During a hearing on Monday with the Council’s Transportation Committee, Montgomery County Police Capt. Thomas Didone said the department’s Traffic Division doesn’t have earmarked money or specific officers assigned to the pedestrian crosswalk stings.

“We need some bodies that are dedicated to be a champion for the cause,” Didone said. “We look at some of the stings and we see immediately successful results, but we’re only doing them once or twice a month. If we went there twice a week, you would see the change in behavior.”

Didone said that the department began with $250,000 dedicated to traffic safety and enforcement when the county first set up its speed camera program in 2007. Through tough budget years and because of a change in the way the state speed camera law was worded, that money eventually dwindled down to nothing.

Now, Didone must rely on officers working on overtime to conduct activities such as the crosswalk stings, in which an officer in a bright yellow shirt will walk through a crosswalk. Those motorists who don’t stop for the crosswalk, as required by law, are pulled over and given a citation.

A sting operation in April at the notorious crosswalk of Wisconsin Avenue at Stanford Street led to 24 citations in two hours. In June 2013, police nabbed 22 drivers for failing to stop with a pedestrian in the crosswalk. In April 2013, as police began an aggressive pedestrian safety initiative after a sting of pedestrian collisions, a motorist mowed down one of the pedestrian signs at the crosswalk.
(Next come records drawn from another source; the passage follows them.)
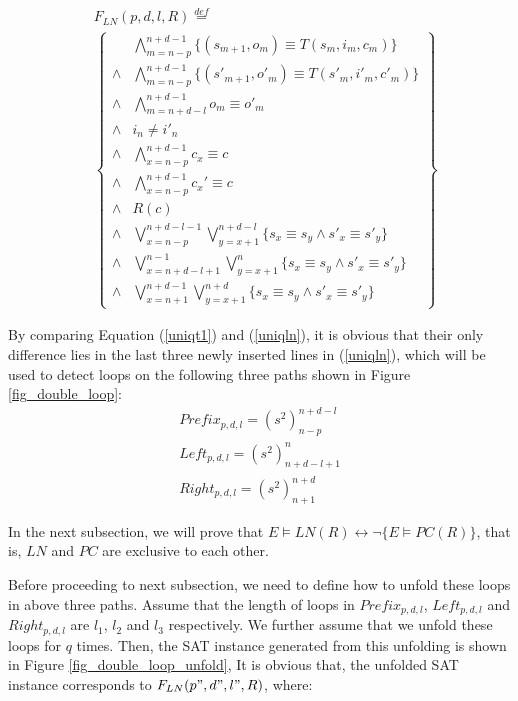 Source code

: \documentclass{sig-alternate}
\begin{document}
\begin{equation}\label{uniqln}
\begin{split}
&F_{LN}(p,d,l,R)\stackrel{def}{=}\\
&\left\{
\begin{array}{cc}
&\bigwedge_{m=n-p}^{n+d-1}
\{
(s_{m+1},o_m)\equiv T(s_m,i_m,c_m)
\}
\\
\wedge&\bigwedge_{m=n-p}^{n+d-1}
\{
(s'_{m+1},o'_m)\equiv T(s'_m,i'_m,c'_m)
\}
\\
\wedge&\bigwedge_{m=n+d-l}^{n+d-1}o_m\equiv o'_m \\
\wedge& i_n\ne i'_n \\
\wedge&\bigwedge_{x=n-p}^{n+d-1}c_x\equiv c \\
\wedge&\bigwedge_{x=n-p}^{n+d-1}c_x'\equiv c \\
\wedge& R(c) \\
\wedge& \bigvee_{x=n-p}^{n+d-l-1}\bigvee_{y=x+1}^{n+d-l} \{s_x\equiv s_y\wedge s'_x\equiv s'_y\} \\
\wedge& \bigvee_{x=n+d-l+1}^{n-1}\bigvee_{y=x+1}^{n} \{s_x\equiv s_y\wedge s'_x\equiv s'_y\} \\
\wedge& \bigvee_{x=n+1}^{n+d-1}\bigvee_{y=x+1}^{n+d} \{s_x\equiv s_y\wedge s'_x\equiv s'_y\}
\end{array}
\right\}
\end{split}
\end{equation}

By comparing Equation (\ref{uniqt1}) and (\ref{uniqln}),
it is obvious that their only difference lies in the last three newly inserted lines in (\ref{uniqln}),
which will be used to detect loops on the following three paths shown in Figure \ref{fig_double_loop}:
\begin{equation}
\begin{array}{c}
Prefix_{p,d,l}=(s^2)_{n-p}^{n+d-l} \\
Left_{p,d,l}=(s^2)_{n+d-l+1}^n \\
Right_{p,d,l}=(s^2)_{n+1}^{n+d}
\end{array}
\end{equation}

In the next subsection,
we will prove that $E\vDash LN(R)\leftrightarrow \neg \{E\vDash PC(R)\}$,
that is,
$LN$ and $PC$ are exclusive to each other.



Before proceeding to next subsection,
we need to define how to unfold these loops in above three paths.
Assume that the length of loops in $Prefix_{p,d,l}$, $Left_{p,d,l}$ and $Right_{p,d,l}$ are $l_1$, $l_2$ and $l_3$ respectively.
We further assume that we unfold these loops for $q$ times.
Then,
the SAT instance generated from this unfolding is shown in Figure \ref{fig_double_loop_unfold},
It is obvious that,
the unfolded SAT instance corresponds to $F_{LN}(p",d",l",R)$,
where:
\end{document}
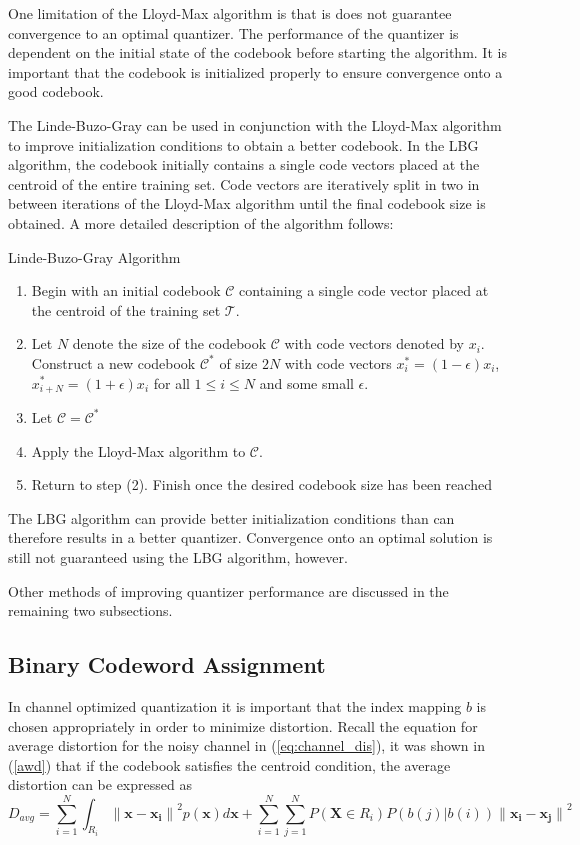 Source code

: \documentclass[10pt]{article}
\begin{document}
One limitation of the Lloyd-Max algorithm is that is does not guarantee convergence to an optimal quantizer. The performance of the quantizer is dependent on the initial state of the codebook before starting the algorithm. It is important that the codebook is initialized properly to ensure convergence onto a good codebook.

The Linde-Buzo-Gray can be used in conjunction with the Lloyd-Max algorithm to improve initialization conditions to obtain a better codebook. In the LBG algorithm, the codebook initially contains a single code vectors placed at the centroid of the entire training set. Code vectors are iteratively split in two in between iterations of the Lloyd-Max algorithm until the final codebook size is obtained. A more detailed description of the algorithm follows:

\medskip

{\sc \noindent Linde-Buzo-Gray Algorithm}
\begin{enumerate}
\item Begin with an initial codebook $\mathcal{C}$ containing a single code vector placed at the centroid of the training set $\mathcal{T}$.
\item Let $N$ denote the size of the codebook $\mathcal{C}$ with code vectors denoted by $x_i$. Construct a new codebook $\mathcal{C}^*$ of size $2N$ with code vectors $x_i^* = (1-\epsilon)x_i$, $x_{i+N}^* = (1+\epsilon)x_i$ for all $1 \le i \le N$ and some small $\epsilon$.
\item Let $\mathcal{C}=\mathcal{C}^*$
\item Apply the Lloyd-Max algorithm to $\mathcal{C}$.
\item Return to step (2). Finish once the desired codebook size has been reached
\end{enumerate}

The LBG algorithm can provide better initialization conditions than can therefore results in a better quantizer. Convergence onto an optimal solution is still not guaranteed using the LBG algorithm, however.

Other methods of improving quantizer performance are discussed in the remaining two subsections.

\subsection{Binary Codeword Assignment}
\label{sec:code_assign}
In channel optimized quantization it is important that the index mapping $b$ is chosen appropriately in order to minimize distortion. Recall the equation for average distortion for the noisy channel in (\ref{eq:channel_dis}), it was shown in (\ref{awd}) that if the codebook satisfies the centroid condition, the average distortion can be expressed as
\begin{equation}
\label{eq:codeword_distortion}
D_{avg}  = \sum_{i=1}^N \int_{R_i} {\|\mathbf{x} - \mathbf{x_i}\|}^2p(\mathbf{x})d\mathbf{x} + \sum_{i=1}^N \sum_{j=1}^N P(\mathbf{X} \in R_i) P(b(j)|b(i)) {\|\mathbf{x_i} - \mathbf{x_j}\|}^2
\end{equation}
\end{document}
Councilmember Roger Berliner agreed with Didone that the county should again set aside dedicated funding for police and Department of Transportation pedestrian safety enforcement and education. Didone said another missing element is education in the school system. Didone said police have done pedestrian safety education in just two county high schools.

Berliner asked DOT officials at the hearing to encourage some money from speed camera revenue is dedicated to the programs.

“I think we can do this,” Berliner said. “I think we should do this. We’d appreciate hearing from the county executive with respect to this issue.”

In 2009, as the rest of the state was beginning speed camera programs, the law was changed to allow speed camera revenue to be used by all public safety agencies, which Didone said meant a more diverse set of programs competing for the funds.

The $8 million the county made in speed camera revenues last fiscal year is an increase from the year before, Didone said.

Berliner, Nancy Floreen and Hans Riemer discussed a wide range of pedestrian and bicyclist issues at the hearing with Darrel Drobnich, the new chair of the county’s Pedestrian, Bicycle & Traffic Safety Advisory Committee. The Committee recommended the county update its 2005 bicycle facility master plan, create a first ever pedestrian master plan, create a countywide bicycle education program to let all types of road and sidewalk users know the rules and dedicate funding to police enforcement efforts.